▶ _How to complete this task_
Using the word "attached" as the filter, copy each matching line from the records.

▶ _Records shown_
▬▬▬▬▬▬▬▬▬▬

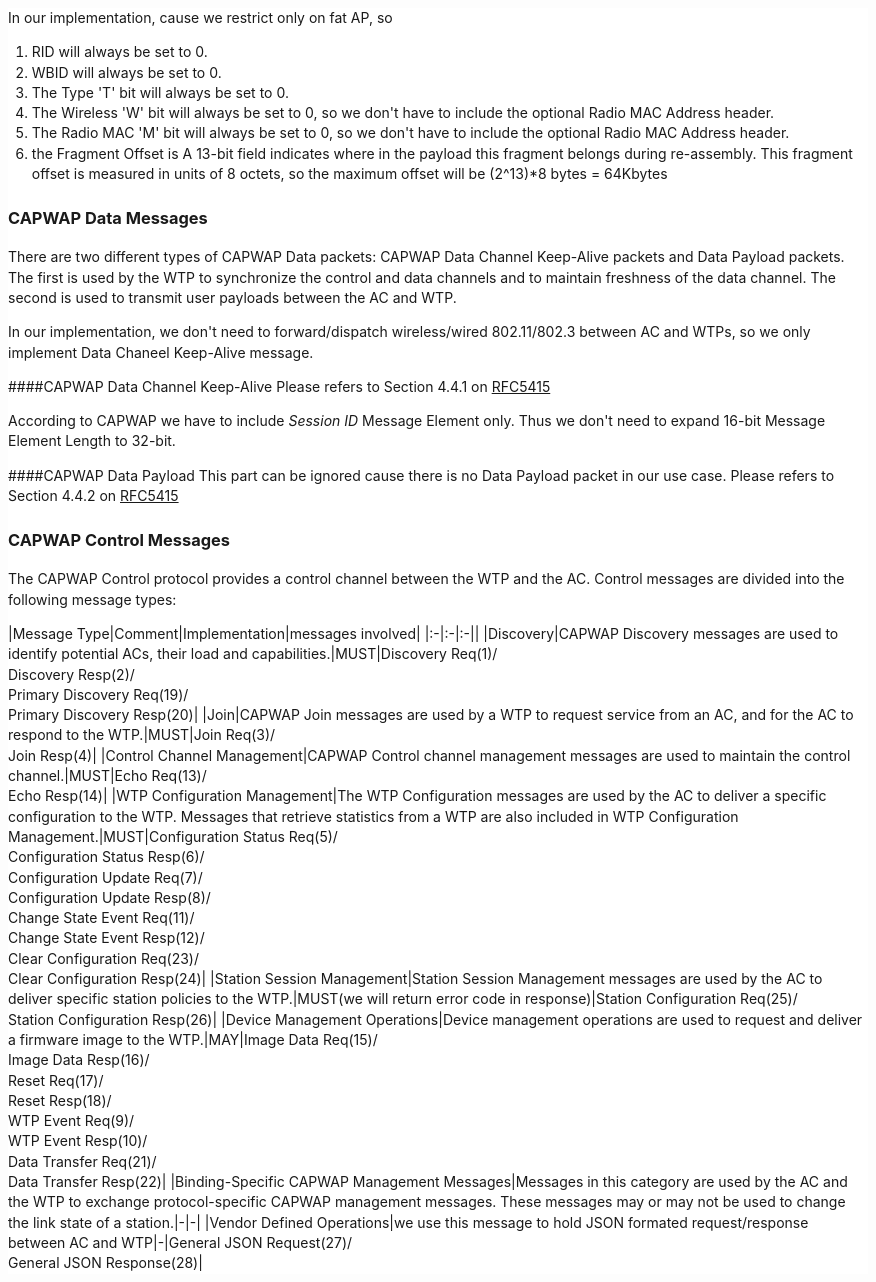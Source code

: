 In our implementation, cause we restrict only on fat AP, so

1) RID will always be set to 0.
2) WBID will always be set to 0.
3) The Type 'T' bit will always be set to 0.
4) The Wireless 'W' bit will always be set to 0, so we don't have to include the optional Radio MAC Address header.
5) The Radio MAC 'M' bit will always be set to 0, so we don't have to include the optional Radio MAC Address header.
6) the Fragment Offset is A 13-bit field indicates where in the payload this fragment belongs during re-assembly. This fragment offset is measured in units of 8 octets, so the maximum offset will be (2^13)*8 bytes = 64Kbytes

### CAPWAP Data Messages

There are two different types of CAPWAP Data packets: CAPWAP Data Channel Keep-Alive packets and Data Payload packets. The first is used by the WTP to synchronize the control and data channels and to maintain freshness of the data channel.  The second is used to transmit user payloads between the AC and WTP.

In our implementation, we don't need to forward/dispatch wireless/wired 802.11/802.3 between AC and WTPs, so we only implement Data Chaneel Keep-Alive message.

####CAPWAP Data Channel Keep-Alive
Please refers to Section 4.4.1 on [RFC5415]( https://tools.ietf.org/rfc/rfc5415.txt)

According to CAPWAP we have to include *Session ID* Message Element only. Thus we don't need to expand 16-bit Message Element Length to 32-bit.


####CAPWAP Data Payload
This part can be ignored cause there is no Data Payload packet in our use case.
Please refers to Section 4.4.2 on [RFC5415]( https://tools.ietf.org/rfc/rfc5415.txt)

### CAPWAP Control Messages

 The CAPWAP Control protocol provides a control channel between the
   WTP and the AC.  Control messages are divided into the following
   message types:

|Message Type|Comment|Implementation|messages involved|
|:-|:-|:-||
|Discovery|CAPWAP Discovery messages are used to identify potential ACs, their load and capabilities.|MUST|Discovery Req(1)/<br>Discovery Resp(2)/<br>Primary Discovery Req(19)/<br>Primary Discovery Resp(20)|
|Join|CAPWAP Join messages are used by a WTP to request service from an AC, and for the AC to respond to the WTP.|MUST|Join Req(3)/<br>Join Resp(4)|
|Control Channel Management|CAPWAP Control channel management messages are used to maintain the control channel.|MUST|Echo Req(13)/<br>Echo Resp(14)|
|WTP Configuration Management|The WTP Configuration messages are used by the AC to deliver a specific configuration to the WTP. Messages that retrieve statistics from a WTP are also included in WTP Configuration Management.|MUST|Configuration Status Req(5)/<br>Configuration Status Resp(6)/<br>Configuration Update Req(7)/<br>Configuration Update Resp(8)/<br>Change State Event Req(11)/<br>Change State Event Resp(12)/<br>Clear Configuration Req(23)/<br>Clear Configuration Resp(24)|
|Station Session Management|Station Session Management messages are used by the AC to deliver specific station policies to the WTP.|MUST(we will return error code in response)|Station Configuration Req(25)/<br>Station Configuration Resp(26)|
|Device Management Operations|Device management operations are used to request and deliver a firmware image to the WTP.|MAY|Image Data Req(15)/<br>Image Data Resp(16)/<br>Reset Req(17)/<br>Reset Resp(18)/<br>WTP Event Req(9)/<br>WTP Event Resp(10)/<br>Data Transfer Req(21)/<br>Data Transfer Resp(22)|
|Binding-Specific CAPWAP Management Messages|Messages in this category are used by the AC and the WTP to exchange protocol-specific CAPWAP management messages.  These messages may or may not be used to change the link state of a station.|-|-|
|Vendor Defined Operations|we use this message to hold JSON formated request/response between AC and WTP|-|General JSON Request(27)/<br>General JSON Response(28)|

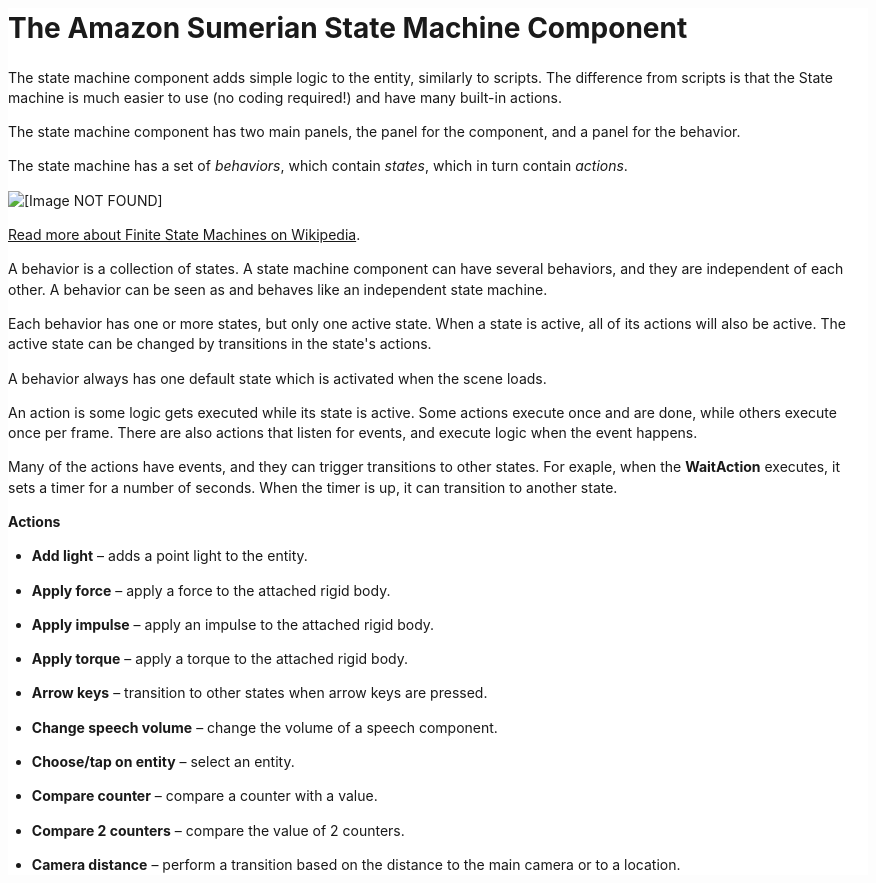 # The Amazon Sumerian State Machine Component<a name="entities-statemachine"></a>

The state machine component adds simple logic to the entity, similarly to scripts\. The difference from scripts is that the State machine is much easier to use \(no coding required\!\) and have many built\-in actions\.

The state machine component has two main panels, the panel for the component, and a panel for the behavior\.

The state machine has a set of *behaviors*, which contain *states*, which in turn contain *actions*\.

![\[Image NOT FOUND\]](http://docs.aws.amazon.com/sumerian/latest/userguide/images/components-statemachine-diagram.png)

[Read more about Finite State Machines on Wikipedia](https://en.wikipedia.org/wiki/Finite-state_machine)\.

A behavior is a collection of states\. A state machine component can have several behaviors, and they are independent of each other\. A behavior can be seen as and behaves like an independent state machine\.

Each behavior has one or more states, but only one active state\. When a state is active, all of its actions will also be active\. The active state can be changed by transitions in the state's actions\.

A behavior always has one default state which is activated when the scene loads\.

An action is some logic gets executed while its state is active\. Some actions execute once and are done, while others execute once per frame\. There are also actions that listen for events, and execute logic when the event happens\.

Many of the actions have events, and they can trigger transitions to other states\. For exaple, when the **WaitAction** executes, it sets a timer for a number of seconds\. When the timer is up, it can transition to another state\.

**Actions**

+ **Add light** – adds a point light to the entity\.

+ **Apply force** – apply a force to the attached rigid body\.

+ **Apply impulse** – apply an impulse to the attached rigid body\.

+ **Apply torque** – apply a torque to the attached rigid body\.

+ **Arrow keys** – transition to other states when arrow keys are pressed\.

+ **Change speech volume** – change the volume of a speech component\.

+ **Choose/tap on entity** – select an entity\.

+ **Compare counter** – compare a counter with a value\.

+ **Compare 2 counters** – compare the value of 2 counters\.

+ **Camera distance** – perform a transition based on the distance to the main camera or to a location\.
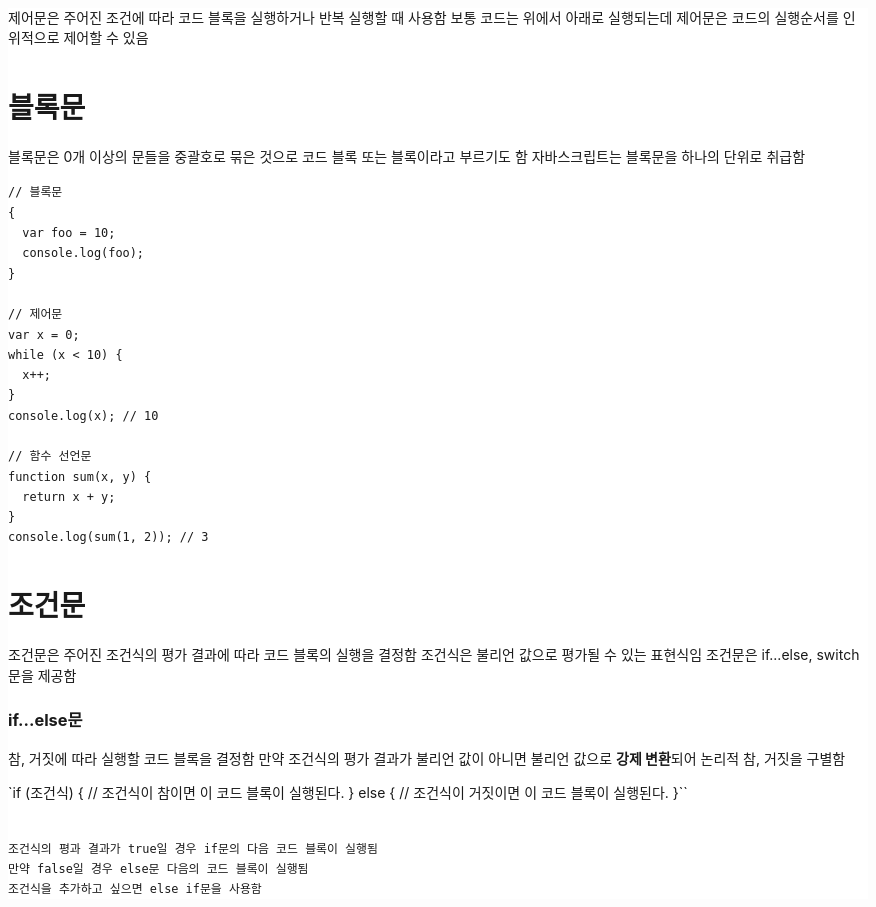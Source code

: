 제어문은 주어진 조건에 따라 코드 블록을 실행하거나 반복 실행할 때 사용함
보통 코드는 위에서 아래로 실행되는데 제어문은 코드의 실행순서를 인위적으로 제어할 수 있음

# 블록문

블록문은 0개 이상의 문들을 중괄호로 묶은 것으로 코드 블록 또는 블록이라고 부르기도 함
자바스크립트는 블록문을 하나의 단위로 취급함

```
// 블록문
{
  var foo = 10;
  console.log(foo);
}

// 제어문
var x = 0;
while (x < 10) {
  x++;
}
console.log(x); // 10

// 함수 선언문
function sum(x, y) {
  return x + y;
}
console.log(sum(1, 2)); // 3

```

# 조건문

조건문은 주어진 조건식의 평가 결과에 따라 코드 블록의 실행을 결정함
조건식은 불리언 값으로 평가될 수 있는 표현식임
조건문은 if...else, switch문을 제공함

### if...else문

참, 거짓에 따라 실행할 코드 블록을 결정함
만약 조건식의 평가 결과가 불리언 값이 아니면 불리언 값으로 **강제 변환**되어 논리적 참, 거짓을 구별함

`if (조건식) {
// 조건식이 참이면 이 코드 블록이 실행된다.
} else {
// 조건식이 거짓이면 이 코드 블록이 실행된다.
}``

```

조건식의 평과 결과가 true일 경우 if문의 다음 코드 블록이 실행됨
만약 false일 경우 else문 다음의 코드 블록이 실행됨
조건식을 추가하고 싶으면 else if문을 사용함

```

▬▬▬▬▬▬▬▬▬▬

▶ _Result_
+ **Apply force** – apply a force to the attached rigid body\.
+ **Apply impulse** – apply an impulse to the attached rigid body\.
+ **Apply torque** – apply a torque to the attached rigid body\.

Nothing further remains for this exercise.